I remember the early 1980s, when the country was struggling through an economic slump and President Reagan tried to put some positive spin on the situation by holding up a newspaper in front of reporters and displaying the "help wanted" ads. He was trying to show that plenty of jobs were available and what Americans needed to do was grab their bootstraps and stop believing the doom and gloom attitudes of liberal politicians and the news media.
It was a classic Reagan gesture, simple and visually compelling. You need a job? Look here, look at all these employers who need help right now! It definitely resonated with me because I've been scanning the employment ads for years just to see what sort of workplace opportunities popped up as the economy rolled along, or didn't.
It was a hobby that usually took about five or ten minutes. Until last summer, the "Employment- General" section of my local daily, The Oregonian, took up about 10 to 12 pages. In the March 22nd issue, it was down to slightly more than one page. Blink and you might miss it altogether.
The 'N' section used to have five or six openings each weekend for "newspaper delivery." Those jobs aren't for kids anymore. Grown-ups in cars drive around in the pre-dawn hours, the delivery areas are vast, and right now all those carriers seem to be holding onto their routes with an iron grip. The only N-business seeking help in last Sunday's paper was a local nursery.
The ads for "Computer, High Tech, Financial, Insurance, Health Care, and Social Services" filled about three-quarters of an additional page.
Part of the classified section that HAS expanded is "Cheap Stuff." A lot of people now are trying to pull in a few extra dollars by selling items they might have taken to the Goodwill or dumped into a re-cycling can in better times. One ad that caught my attention was offering empty egg cartons, 36 of them for 5-cents each, along with a coffee table for two dollars.
Where are the business growth areas when the economy gets this bad? I heard on NPR recently that fortune tellers around the country are reporting a big upswing in business. For me this is definitely not an option. I vividly recall predicting to friends many years ago that A) Kareem Abdul Jabbar (then known as Lew Alcindor) would be humiliated in the NBA once he faced off against great players like Bill Russell and B) wine coolers in bottles would never sell because it's easy to make those drinks at home.

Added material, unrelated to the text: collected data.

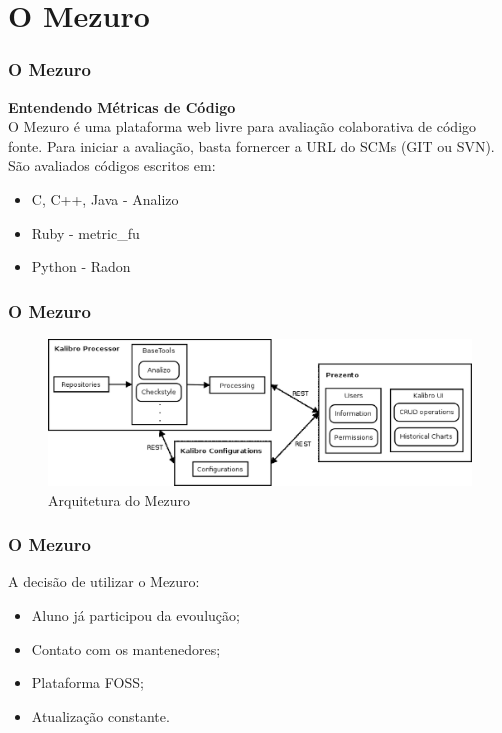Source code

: \documentclass{beamer}
\begin{document}
\section{O Mezuro} %

\begin{frame}
\frametitle{O Mezuro}

\center
\textbf{Entendendo Métricas de Código} \\
O Mezuro é uma plataforma web livre para avaliação colaborativa de código fonte. Para iniciar a avaliação, basta fornercer a URL do SCMs (GIT ou SVN). São avaliados códigos escritos em:
\begin{itemize}
\item C, C++, Java - Analizo
\item Ruby - metric\_fu
\item Python - Radon
\end{itemize}

\end{frame}


\begin{frame}
\frametitle{O Mezuro}

\begin{figure}[!htb]
  \centering
    \includegraphics[keepaspectratio=true,scale=0.4]
    {../figuras/mezuroCloudArch.eps}
  \caption{Arquitetura do Mezuro \cite{camarinhaOSS2015}}
  \label{fig:parallel}
\end{figure}

\end{frame}


\begin{frame}
\frametitle{O Mezuro}

A decisão de utilizar o Mezuro:
\begin{itemize}
\item Aluno já participou da evoulução;
\item Contato com os mantenedores;
\item Plataforma FOSS;
\item Atualização constante.
\end{itemize}

\end{frame}
\end{document}
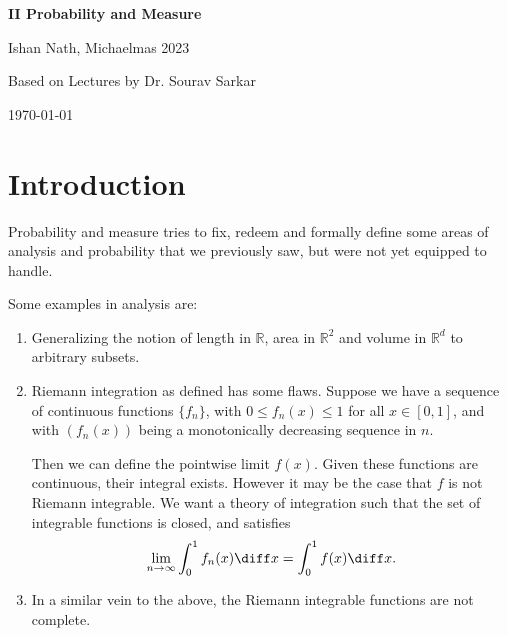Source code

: \documentclass[12pt]{article}
\begin{document}
\hypersetup{pageanchor=false}
\begin{titlepage}
	\begin{center}
		\vspace*{1em}
		\Huge
		\textbf{II Probability and Measure}

		\vspace{1em}
		\large
		Ishan Nath, Michaelmas 2023

		\vspace{1.5em}

		\Large

		Based on Lectures by Dr. Sourav Sarkar

		\vspace{1em}

		\large
		\today
	\end{center}
	
\end{titlepage}
\hypersetup{pageanchor=true}

\tableofcontents

\newpage


\section{Introduction}
\label{sec:intro}

Probability and measure tries to fix, redeem and formally define some areas of analysis and probability that we previously saw, but were not yet equipped to handle.

Some examples in analysis are:
\begin{enumerate}
	\item Generalizing the notion of length in $\mathbb{R}$, area in $\mathbb{R}^2$ and volume in $\mathbb{R}^{d}$ to arbitrary subsets.
	\item Riemann integration as defined has some flaws. Suppose we have a sequence of continuous functions $\{f_n\}$, with $0 \leq f_n(x) \leq 1$ for all $x \in [0, 1]$, and with $(f_n(x))$ being a monotonically decreasing sequence in $n$.

		Then we can define the pointwise limit $f(x)$. Given these functions are continuous, their integral exists. However it may be the case that $f$ is not Riemann integrable. We want a theory of integration such that the set of integrable functions is closed, and satisfies
		\[
		\lim_{n \to \infty} \int_0^1 f_n(x) \diff x = \int_0^1 f(x) \diff x.
		\]
	\item In a similar vein to the above, the Riemann integrable functions are not complete.
\end{enumerate}
\end{document}
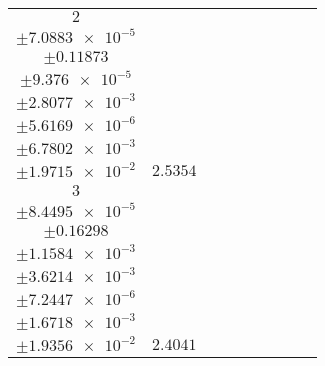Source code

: \documentclass[8pt]{article}
\begin{document}
\begin{longtable}[l]{c c c c c c c c c}
$\num{2}$ & \begin{tabular}[c]{@{}c@{}}$\num{3.1298e-2}$ \\ $\pm\num{7.0883e-5}$\end{tabular} & \begin{tabular}[c]{@{}c@{}}$\num{-0.32622}$ \\ $\pm\num{0.11873}$\end{tabular} & \begin{tabular}[c]{@{}c@{}}$\num{-7.4872}$ \\ $\pm\num{9.376e-5}$\end{tabular} & \begin{tabular}[c]{@{}c@{}}$\num{1.8503e+3}$ \\ $\pm\num{2.8077e-3}$\end{tabular} & \begin{tabular}[c]{@{}c@{}}$\num{3.7016}$ \\ $\pm\num{5.6169e-6}$\end{tabular} & \begin{tabular}[c]{@{}c@{}}$\num{1.1786}$ \\ $\pm\num{6.7802e-3}$\end{tabular} & \begin{tabular}[c]{@{}c@{}}$\num{4.08}$ \\ $\pm\num{1.9715e-2}$\end{tabular} & $\num{2.5354}$\\
$\num{3}$ & \begin{tabular}[c]{@{}c@{}}$\num{2.8543e-2}$ \\ $\pm\num{8.4495e-5}$\end{tabular} & \begin{tabular}[c]{@{}c@{}}$\num{-0.31296}$ \\ $\pm\num{0.16298}$\end{tabular} & \begin{tabular}[c]{@{}c@{}}$\num{-7.3087}$ \\ $\pm\num{1.1584e-3}$\end{tabular} & \begin{tabular}[c]{@{}c@{}}$\num{1.8505e+3}$ \\ $\pm\num{3.6214e-3}$\end{tabular} & \begin{tabular}[c]{@{}c@{}}$\num{3.7021}$ \\ $\pm\num{7.2447e-6}$\end{tabular} & \begin{tabular}[c]{@{}c@{}}$\num{1.1355}$ \\ $\pm\num{1.6718e-3}$\end{tabular} & \begin{tabular}[c]{@{}c@{}}$\num{4.1348}$ \\ $\pm\num{1.9356e-2}$\end{tabular} & $\num{2.4041}$\\

\end{longtable}
\end{document}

You want to know what else seems to be booming? Or perhaps I should say boom-booming. I was perusing Craigslist not long ago when I scrolled down to the section labeled "Gigs," clicked on the word "adult," and discovered a world that brings a whole new meaning to the term "X Factor."
Opportunities abound for anyone who wants to play Disrobing for Dollars. Some producer was seeking "Hot Girls for Shows." There were also listings that seemed to require basic business acumen ("Sexy personal assistant") and janitorial skills ("Topless Maid"). I was tempted to inquire about "Upscale Beautiful New Girls Needed (TOP PAY)." What is top pay in this field, and would a girl qualify if she was upscale but not new, or vice-versa?
That's something I'll leave for the television people to chase down. I'm giving you all you TV investigative reporters a free story idea here. "Porn in Times of Economic Peril." Your ratings during the May sweeps will go through the roof, and I won't even charge a finder's fee.
For the moment, I'm still looking at the "Cheap Stuff" section from last Sunday's paper and those 36 egg cartons for sale. If the companies that make paper containers all go bankrupt and shut down, empty ones that haven't been thrown away might become really valuable.
Should I throw caution to the wind and risk $1.80 on egg carton futures? Any investors out there want to join me?